Within the records below, reproduce without change the lines from the line that has "- Обслуживание внутренней" through the line that has "Достижения: Сотни развёрнутых", and only those.

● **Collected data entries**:
———

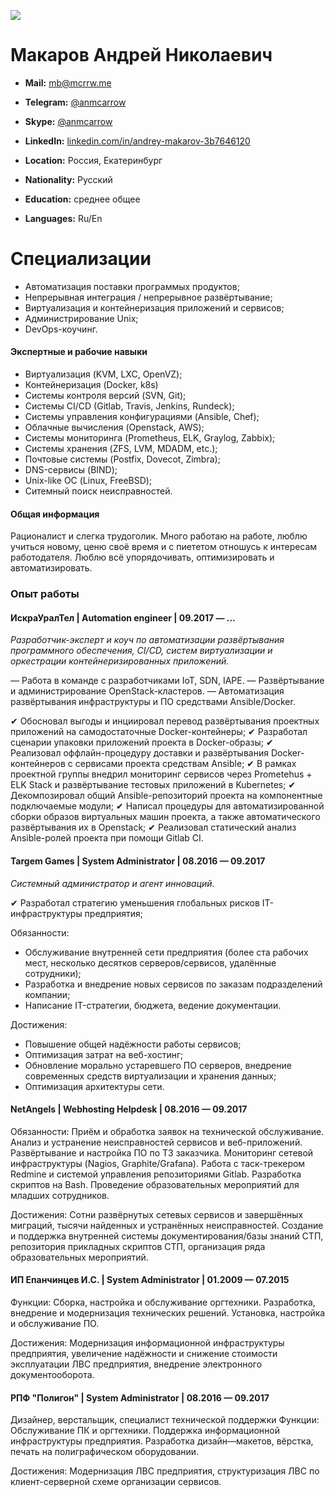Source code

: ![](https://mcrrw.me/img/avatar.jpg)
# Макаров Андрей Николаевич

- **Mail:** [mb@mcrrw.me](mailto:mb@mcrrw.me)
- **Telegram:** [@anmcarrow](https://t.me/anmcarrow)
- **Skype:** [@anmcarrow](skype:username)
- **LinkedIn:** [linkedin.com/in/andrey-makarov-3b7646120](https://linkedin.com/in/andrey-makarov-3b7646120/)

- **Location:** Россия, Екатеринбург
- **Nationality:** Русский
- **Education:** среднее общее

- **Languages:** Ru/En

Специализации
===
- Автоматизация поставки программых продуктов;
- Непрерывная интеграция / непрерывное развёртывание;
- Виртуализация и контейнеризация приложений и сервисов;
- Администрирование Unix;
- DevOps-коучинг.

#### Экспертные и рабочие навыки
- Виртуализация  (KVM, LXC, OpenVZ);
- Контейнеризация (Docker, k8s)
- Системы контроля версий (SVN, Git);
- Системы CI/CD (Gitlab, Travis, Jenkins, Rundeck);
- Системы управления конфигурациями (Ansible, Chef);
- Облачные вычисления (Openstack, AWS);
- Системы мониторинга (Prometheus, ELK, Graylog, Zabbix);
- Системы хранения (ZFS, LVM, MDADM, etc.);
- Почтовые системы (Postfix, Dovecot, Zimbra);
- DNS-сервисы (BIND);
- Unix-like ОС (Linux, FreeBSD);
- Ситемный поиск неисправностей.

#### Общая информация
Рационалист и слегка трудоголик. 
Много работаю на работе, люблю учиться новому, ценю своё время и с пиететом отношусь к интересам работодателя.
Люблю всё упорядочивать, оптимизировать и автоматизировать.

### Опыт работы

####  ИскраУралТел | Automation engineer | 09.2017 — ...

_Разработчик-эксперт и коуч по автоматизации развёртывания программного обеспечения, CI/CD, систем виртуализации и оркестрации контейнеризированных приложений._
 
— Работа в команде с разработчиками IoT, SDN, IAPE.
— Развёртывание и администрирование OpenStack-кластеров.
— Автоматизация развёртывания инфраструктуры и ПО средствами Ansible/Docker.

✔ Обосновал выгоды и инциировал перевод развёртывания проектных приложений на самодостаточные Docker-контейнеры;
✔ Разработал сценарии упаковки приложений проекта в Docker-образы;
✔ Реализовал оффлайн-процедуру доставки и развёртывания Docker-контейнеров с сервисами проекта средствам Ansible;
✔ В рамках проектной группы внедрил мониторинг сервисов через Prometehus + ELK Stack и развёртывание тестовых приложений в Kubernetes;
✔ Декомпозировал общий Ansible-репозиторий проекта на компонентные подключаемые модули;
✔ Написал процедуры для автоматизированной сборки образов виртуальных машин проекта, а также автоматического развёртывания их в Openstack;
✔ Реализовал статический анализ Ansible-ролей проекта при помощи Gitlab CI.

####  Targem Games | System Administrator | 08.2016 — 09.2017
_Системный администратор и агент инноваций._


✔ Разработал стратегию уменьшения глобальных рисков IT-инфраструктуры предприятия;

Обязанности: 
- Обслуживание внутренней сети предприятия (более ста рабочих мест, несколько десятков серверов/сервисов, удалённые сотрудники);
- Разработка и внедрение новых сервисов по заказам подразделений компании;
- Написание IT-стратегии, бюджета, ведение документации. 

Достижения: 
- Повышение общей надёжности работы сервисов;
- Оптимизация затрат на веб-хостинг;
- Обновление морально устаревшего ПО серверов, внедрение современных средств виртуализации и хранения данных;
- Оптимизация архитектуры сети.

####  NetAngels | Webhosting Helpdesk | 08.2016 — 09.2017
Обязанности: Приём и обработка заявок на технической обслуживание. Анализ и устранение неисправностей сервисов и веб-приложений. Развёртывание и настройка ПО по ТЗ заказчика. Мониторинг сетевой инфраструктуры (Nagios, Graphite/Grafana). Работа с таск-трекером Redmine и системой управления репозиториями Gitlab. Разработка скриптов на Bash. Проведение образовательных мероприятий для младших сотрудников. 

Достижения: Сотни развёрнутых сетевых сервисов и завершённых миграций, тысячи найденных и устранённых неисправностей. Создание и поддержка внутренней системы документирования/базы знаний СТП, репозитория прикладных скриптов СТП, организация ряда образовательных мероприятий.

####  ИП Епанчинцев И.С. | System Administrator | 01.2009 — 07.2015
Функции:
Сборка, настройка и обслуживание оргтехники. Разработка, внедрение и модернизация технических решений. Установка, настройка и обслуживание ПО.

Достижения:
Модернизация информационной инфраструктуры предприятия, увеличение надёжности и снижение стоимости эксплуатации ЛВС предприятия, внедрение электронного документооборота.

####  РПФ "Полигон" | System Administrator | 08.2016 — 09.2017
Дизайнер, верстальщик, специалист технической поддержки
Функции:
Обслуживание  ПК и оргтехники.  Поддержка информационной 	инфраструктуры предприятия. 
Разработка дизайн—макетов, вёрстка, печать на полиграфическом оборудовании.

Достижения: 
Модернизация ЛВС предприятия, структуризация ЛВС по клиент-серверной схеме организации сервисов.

———

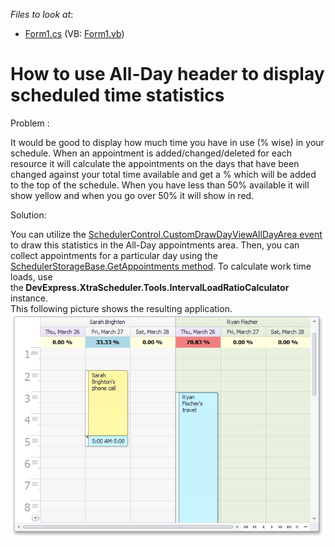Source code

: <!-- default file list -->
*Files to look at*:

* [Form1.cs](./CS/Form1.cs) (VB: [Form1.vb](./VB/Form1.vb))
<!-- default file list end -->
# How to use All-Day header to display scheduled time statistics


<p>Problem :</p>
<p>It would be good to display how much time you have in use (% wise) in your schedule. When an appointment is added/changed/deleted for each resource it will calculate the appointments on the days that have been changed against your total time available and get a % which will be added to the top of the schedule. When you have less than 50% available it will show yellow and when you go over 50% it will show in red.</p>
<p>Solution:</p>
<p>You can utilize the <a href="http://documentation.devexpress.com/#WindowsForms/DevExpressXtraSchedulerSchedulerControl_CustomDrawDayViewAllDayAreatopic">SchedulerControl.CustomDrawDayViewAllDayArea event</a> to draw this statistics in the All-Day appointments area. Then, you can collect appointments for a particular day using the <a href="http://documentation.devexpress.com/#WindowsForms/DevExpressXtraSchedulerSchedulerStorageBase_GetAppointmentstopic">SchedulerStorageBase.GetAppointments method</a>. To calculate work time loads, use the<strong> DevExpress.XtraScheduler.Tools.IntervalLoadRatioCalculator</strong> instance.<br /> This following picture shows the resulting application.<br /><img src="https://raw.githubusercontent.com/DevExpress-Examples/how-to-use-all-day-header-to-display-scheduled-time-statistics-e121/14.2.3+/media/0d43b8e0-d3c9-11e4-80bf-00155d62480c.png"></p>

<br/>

———

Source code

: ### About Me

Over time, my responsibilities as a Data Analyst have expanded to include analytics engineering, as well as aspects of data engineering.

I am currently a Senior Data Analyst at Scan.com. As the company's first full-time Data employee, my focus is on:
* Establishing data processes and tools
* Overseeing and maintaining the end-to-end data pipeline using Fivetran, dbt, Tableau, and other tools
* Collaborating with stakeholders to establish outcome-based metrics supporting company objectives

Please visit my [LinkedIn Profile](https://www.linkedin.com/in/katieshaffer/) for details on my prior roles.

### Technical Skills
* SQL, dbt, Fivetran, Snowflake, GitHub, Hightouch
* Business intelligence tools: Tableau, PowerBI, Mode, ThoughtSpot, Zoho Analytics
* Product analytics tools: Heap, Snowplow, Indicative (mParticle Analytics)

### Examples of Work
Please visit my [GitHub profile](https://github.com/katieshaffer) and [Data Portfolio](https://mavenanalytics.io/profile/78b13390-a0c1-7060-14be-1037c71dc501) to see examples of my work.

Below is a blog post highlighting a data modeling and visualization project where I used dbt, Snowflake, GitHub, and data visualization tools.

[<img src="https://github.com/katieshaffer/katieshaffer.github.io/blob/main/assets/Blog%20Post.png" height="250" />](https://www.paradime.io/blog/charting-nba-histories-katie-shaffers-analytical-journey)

———

● **Answer to the problem**:
- Обслуживание внутренней сети предприятия (более ста рабочих мест, несколько десятков серверов/сервисов, удалённые сотрудники);
- Разработка и внедрение новых сервисов по заказам подразделений компании;
- Написание IT-стратегии, бюджета, ведение документации. 

Достижения: 
- Повышение общей надёжности работы сервисов;
- Оптимизация затрат на веб-хостинг;
- Обновление морально устаревшего ПО серверов, внедрение современных средств виртуализации и хранения данных;
- Оптимизация архитектуры сети.

####  NetAngels | Webhosting Helpdesk | 08.2016 — 09.2017
Обязанности: Приём и обработка заявок на технической обслуживание. Анализ и устранение неисправностей сервисов и веб-приложений. Развёртывание и настройка ПО по ТЗ заказчика. Мониторинг сетевой инфраструктуры (Nagios, Graphite/Grafana). Работа с таск-трекером Redmine и системой управления репозиториями Gitlab. Разработка скриптов на Bash. Проведение образовательных мероприятий для младших сотрудников. 

Достижения: Сотни развёрнутых сетевых сервисов и завершённых миграций, тысячи найденных и устранённых неисправностей. Создание и поддержка внутренней системы документирования/базы знаний СТП, репозитория прикладных скриптов СТП, организация ряда образовательных мероприятий.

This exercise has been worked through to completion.